Equities Value (1.98%) delivered robust performance as investors rotated into undervalued sectors, particularly in Europe and select emerging markets.

FX Value (1.84%) captured opportunities from the broad-based U.S. dollar depreciation. The weakening dollar favored valuation-driven FX strategies, especially long EUR and JPY exposures.

Rates Liquidity (1.50%) benefited from declining U.S. Treasury yields and reduced rate volatility, supporting strategies that allocate risk based on market depth and transactional capacity.

On the downside, Equities Growth (-5.97%) was the worst performer. The strategy was hit hard by the continued sell-off in high-duration stocks and risk-off sentiment, particularly in U.S. tech and consumer sectors.

Credit Carry (-3.36%) struggled as credit spreads widened, undermining carry-based exposures in both investment-grade and high-yield credit.

Credit Momentum (-2.96%) and Credit Value (-2.32%) also posted losses, reflecting broad-based underperformance in corporate bonds relative to government debt.

FX Momentum (-2.13%) faced difficulties as lack of directional trends and short-term reversals in currency markets undercut trend-following models.

 

Performance by Bucket

Liquidity (0.35%) was the best-performing bucket in March, supported by resilient execution in both equity and rates markets. These strategies benefitted from reduced transaction costs and a rotation into liquid assets.

Factor (0.10%) strategies were slightly positive, with strength in equity value and low volatility offsetting losses in growth and quality exposures.

Value (-0.22%) delivered flat to modestly negative returns overall. While equity value outperformed, credit and FX value strategies underperformed due to sector-specific stress.

Hedging (-0.22%) and Carry (-0.36%) both posted slight losses. Carry strategies suffered from wider spreads in credit and rates, while hedging strategies were challenged by the timing and magnitude of volatility spikes.
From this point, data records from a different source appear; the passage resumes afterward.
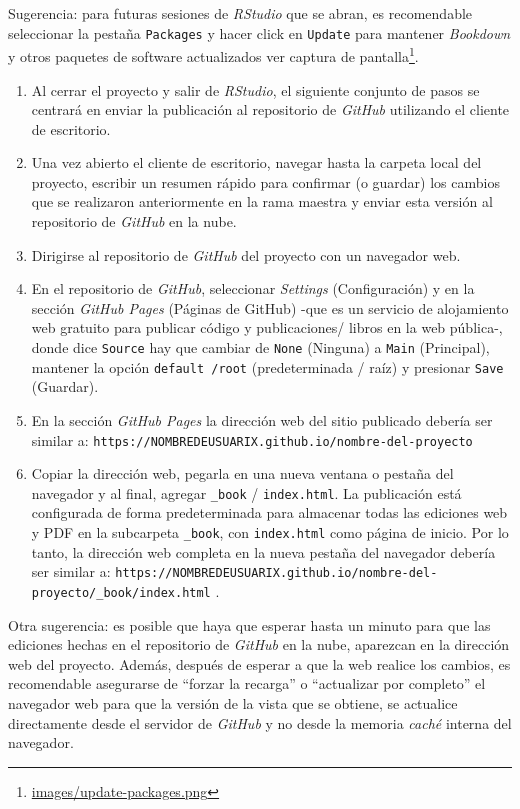 \documentclass[
]{krantz}
\DeclareRobustCommand{\href}[2]{#2\footnote{\url{#1}}}
\begin{document}
Sugerencia: para futuras sesiones de \emph{RStudio} que se abran, es recomendable seleccionar la pestaña \texttt{Packages} y hacer click en \texttt{Update} para mantener \emph{Bookdown} y otros paquetes de software actualizados
\href{images/update-packages.png}{ver captura de pantalla}.

\begin{enumerate}
\def\labelenumi{\arabic{enumi}.}
\setcounter{enumi}{8}
\item
  Al cerrar el proyecto y salir de \emph{RStudio}, el siguiente conjunto de pasos se centrará en enviar la publicación al repositorio de \emph{GitHub} utilizando el cliente de escritorio.
\item
  Una vez abierto el cliente de escritorio, navegar hasta la carpeta local del proyecto, escribir un resumen rápido para confirmar (o guardar) los cambios que se realizaron anteriormente en la rama maestra y enviar esta versión al repositorio de \emph{GitHub} en la nube.
\item
  Dirigirse al repositorio de \emph{GitHub} del proyecto con un navegador web.
\item
  En el repositorio de \emph{GitHub}, seleccionar \emph{Settings} (Configuración) y en la sección \emph{GitHub Pages} (Páginas de GitHub) -que es un servicio de alojamiento web gratuito para publicar código y publicaciones/ libros en la web pública-, donde dice \texttt{Source} hay que cambiar de \texttt{None} (Ninguna) a \texttt{Main} (Principal), mantener la opción \texttt{default\ /root} (predeterminada / raíz) y presionar \texttt{Save} (Guardar).
\item
  En la sección \emph{GitHub Pages} la dirección web del sitio publicado debería ser similar a: \texttt{https://NOMBREDEUSUARIX.github.io/nombre-del-proyecto}
\item
  Copiar la dirección web, pegarla en una nueva ventana o pestaña del navegador y al final, agregar \texttt{\_book} / \texttt{index.html}. La publicación está configurada de forma predeterminada para almacenar todas las ediciones web y PDF en la subcarpeta \texttt{\_book}, con \texttt{index.html} como página de inicio. Por lo tanto, la dirección web completa en la nueva pestaña del navegador debería ser similar a: \texttt{https://NOMBREDEUSUARIX.github.io/nombre-del-proyecto/\_book/index.html} .
\end{enumerate}

Otra sugerencia: es posible que haya que esperar hasta un minuto para que las ediciones hechas en el repositorio de \emph{GitHub} en la nube, aparezcan en la dirección web del proyecto. Además, después de esperar a que la web realice los cambios, es recomendable asegurarse de ``forzar la recarga'' o ``actualizar por completo'' el navegador web para que la versión de la vista que se obtiene, se actualice directamente desde el servidor de \emph{GitHub} y no desde la memoria \emph{caché} interna del navegador.
\end{document}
Momentum (-1.32%) was the weakest performing bucket. Losses were concentrated in FX and credit momentum strategies, as choppy trading and weak follow-through hurt trend signals across asset classes.



Performance by Asset Class

Rates (0.67%) outperformed all other asset classes, aided by strong performance in liquidity-based strategies and a rally in U.S. Treasuries that helped directional rate strategies.

FX (0.08%) was marginally positive, with FX value strategies benefitting from the weaker U.S. dollar. However, momentum-based strategies faced headwinds from inconsistent price action.

Equities (-0.19%) posted slightly negative average returns. While low volatility and liquidity strategies outperformed, these gains were not enough to offset the drag from growth and size-focused strategies.

Commodities (-0.36%) were modestly negative, reflecting choppy energy prices and a lack of persistent trends across broader commodity markets.

Credit (-2.33%) was the weakest asset class, impacted by credit spread widening and poor relative performance of corporate bonds versus government securities.

 

Detailed Insights

The risk-off rotation in March had clear implications for QIS. Defensive and liquidity-sensitive strategies outperformed, especially in equities and rates. Low volatility and value factors captured sector rotation into safer exposures, while momentum and carry strategies suffered across FX and credit due to market reversals and widening spreads.

The weaker U.S. dollar supported valuation-driven FX strategies, but choppier intra-month dynamics hurt shorter-horizon models. The rally in Treasuries supported rate-sensitive QIS, particularly liquidity and trend-following approaches, while the increase in volatility offered limited relief to hedging strategies.

 

Conclusion

March 2025 reinforced the need for flexibility within quantitative investment frameworks. With volatility rising and dispersion increasing across and within asset classes, adaptive and diversified strategies were best positioned to navigate evolving macroeconomic trends. As Q2 begins, continued uncertainty around global trade, monetary policy shifts, and credit stress remains top of mind for investors allocating to QIS.